Si une clé a été exposée dans un dépôt, un prompt, un journal ou un artefact, elle doit être renouvelée : la supprimer du fichier ne suffit pas. Utilisez des gestionnaires de secrets ou des variables d’environnement gérées, séparez dev/staging/prod et attribuez des portées minimales. Attention au frontend : une clé privée ne doit pas finir dans le bundle, dans une page, dans une réponse JSON ou dans un journal côté client.
La vérification doit inclure le build final et les artefacts, pas seulement les sources.
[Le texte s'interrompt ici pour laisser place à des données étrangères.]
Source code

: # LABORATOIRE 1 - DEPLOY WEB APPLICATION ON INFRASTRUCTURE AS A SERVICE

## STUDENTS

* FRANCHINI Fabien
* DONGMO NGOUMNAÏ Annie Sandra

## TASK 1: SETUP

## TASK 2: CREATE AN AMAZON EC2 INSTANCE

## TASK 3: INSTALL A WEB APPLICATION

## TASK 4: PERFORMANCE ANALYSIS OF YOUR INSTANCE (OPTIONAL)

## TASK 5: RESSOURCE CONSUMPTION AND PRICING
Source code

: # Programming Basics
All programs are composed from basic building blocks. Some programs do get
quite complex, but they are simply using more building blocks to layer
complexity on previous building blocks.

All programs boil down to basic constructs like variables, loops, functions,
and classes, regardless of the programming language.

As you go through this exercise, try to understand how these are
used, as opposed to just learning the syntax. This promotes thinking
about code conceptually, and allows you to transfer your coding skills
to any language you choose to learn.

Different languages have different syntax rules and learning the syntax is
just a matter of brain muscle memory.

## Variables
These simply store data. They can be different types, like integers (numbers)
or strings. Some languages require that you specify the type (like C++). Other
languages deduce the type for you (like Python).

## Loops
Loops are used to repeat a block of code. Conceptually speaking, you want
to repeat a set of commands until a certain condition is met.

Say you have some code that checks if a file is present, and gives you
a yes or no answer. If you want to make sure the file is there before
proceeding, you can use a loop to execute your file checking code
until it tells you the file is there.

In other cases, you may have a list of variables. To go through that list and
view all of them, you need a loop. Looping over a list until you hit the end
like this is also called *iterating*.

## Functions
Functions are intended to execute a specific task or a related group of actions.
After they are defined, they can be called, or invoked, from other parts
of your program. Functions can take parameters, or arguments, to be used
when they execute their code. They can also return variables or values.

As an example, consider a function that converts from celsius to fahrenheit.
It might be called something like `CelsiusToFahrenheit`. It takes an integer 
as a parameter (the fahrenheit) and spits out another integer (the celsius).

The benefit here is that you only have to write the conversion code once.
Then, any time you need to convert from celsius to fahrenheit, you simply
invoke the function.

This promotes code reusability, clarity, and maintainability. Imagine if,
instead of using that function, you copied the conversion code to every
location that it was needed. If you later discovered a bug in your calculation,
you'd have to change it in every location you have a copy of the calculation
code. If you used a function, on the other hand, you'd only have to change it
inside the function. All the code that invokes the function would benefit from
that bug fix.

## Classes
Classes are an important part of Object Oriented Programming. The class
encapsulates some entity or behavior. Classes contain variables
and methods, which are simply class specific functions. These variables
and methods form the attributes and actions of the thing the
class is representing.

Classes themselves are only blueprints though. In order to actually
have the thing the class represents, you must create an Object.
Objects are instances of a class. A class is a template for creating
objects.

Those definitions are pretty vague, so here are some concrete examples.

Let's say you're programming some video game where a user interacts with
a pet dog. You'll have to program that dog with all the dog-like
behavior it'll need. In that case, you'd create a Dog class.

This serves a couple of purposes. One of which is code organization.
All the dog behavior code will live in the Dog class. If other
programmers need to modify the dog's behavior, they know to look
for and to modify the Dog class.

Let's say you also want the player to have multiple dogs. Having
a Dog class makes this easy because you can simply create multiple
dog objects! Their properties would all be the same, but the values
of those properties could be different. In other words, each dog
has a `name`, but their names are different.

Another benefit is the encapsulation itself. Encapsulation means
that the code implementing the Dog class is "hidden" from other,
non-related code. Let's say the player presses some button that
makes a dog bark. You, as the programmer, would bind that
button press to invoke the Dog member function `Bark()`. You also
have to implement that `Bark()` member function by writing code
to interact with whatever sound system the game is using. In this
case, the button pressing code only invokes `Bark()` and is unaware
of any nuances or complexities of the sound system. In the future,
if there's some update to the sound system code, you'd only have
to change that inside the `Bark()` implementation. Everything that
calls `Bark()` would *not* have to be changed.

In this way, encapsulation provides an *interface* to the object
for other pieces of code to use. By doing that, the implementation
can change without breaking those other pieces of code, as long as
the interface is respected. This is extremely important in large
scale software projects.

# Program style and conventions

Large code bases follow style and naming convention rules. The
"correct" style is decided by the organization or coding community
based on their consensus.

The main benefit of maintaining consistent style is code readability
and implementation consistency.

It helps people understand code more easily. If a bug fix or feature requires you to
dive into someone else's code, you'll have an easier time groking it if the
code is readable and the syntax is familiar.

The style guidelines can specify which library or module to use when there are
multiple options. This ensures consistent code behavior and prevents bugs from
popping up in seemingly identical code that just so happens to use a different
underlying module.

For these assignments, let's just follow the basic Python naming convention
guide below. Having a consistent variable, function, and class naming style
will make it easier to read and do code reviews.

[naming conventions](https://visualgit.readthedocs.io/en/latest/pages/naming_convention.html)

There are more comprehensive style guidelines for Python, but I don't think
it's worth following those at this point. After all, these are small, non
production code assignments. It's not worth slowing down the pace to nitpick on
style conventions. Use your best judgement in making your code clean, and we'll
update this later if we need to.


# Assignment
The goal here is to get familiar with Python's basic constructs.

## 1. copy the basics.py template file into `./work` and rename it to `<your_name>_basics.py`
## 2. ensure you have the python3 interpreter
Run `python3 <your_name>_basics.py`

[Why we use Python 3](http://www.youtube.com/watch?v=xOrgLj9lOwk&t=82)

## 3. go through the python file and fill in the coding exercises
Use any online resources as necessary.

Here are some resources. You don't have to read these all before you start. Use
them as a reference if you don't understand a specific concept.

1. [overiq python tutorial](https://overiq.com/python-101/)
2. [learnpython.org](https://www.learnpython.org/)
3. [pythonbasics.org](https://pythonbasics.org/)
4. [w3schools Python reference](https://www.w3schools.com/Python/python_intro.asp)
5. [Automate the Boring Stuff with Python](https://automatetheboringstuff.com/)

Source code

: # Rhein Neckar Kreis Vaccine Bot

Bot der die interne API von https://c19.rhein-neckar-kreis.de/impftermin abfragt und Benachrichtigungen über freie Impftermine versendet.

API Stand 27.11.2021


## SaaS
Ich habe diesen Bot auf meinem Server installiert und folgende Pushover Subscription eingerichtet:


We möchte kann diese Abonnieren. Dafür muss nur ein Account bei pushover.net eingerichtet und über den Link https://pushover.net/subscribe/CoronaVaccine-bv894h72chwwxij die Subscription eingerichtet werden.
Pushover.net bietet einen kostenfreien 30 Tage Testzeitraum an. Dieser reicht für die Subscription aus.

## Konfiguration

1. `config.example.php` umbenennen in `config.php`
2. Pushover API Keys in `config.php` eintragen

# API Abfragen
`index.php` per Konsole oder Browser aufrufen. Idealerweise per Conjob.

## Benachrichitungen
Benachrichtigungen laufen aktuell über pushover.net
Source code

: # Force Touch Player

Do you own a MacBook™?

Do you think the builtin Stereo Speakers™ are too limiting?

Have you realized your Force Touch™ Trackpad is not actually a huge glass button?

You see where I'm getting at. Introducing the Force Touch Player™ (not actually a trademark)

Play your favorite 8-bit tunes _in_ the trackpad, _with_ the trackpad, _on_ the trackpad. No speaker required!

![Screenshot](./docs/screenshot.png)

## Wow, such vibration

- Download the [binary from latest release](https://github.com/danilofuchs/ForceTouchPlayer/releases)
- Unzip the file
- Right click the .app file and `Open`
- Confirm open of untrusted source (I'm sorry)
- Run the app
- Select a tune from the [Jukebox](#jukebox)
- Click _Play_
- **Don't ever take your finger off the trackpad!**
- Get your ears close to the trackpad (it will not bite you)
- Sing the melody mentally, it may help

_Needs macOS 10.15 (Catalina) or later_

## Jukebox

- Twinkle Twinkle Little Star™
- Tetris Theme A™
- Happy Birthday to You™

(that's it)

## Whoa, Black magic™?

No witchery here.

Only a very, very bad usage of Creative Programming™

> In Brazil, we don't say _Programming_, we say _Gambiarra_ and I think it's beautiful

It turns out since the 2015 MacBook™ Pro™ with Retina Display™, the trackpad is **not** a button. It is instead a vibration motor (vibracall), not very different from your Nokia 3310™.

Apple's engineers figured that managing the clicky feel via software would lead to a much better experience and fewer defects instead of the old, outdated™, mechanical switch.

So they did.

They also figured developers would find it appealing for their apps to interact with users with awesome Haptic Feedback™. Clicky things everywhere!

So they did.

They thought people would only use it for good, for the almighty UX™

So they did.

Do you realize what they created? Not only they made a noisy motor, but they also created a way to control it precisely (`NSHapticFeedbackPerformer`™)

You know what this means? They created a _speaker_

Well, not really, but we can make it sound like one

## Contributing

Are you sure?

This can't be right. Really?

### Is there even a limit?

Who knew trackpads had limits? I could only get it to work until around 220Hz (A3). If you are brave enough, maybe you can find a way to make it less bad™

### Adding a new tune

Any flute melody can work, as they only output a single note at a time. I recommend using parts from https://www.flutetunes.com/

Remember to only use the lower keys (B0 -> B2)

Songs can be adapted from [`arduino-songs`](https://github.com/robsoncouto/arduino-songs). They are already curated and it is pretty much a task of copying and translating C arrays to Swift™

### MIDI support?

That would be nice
Cherchez des clés dans le bundle minifié, dans les cartes sources (source maps), dans les journaux du pipeline, dans les conteneurs, dans les fichiers de configuration exportés et dans les exemples laissés dans le dépôt. Si un assistant IA a suggéré de coller une clé pour “tester rapidement”, traitez-la comme potentiellement compromise tant qu’elle n’a pas été renouvelée.
Données personnelles, données d’entreprise et environnements
Avant la mise en ligne, vous devez savoir quelles données vous traitez, où elles finissent et qui peut les lire. Les données personnelles, documents clients, journaux d’application, charges utiles de webhook, tickets, captures d’écran, exports et sauvegardes doivent avoir un emplacement clair.
Les démos générées par IA utilisent souvent des données réelles trop tôt. Séparer le développement, le staging et la production réduit le risque : utilisez des données synthétiques lorsque c’est possible, évitez les dumps réels dans les dépôts et vérifiez la rétention des journaux. Si l’application traite des données personnelles, vérifiez la base juridique, l’information, la minimisation, l’accès, la suppression, la conservation et les fournisseurs impliqués. Cela ne remplace pas une évaluation de la vie privée, mais évite de publier sans savoir où passent les données.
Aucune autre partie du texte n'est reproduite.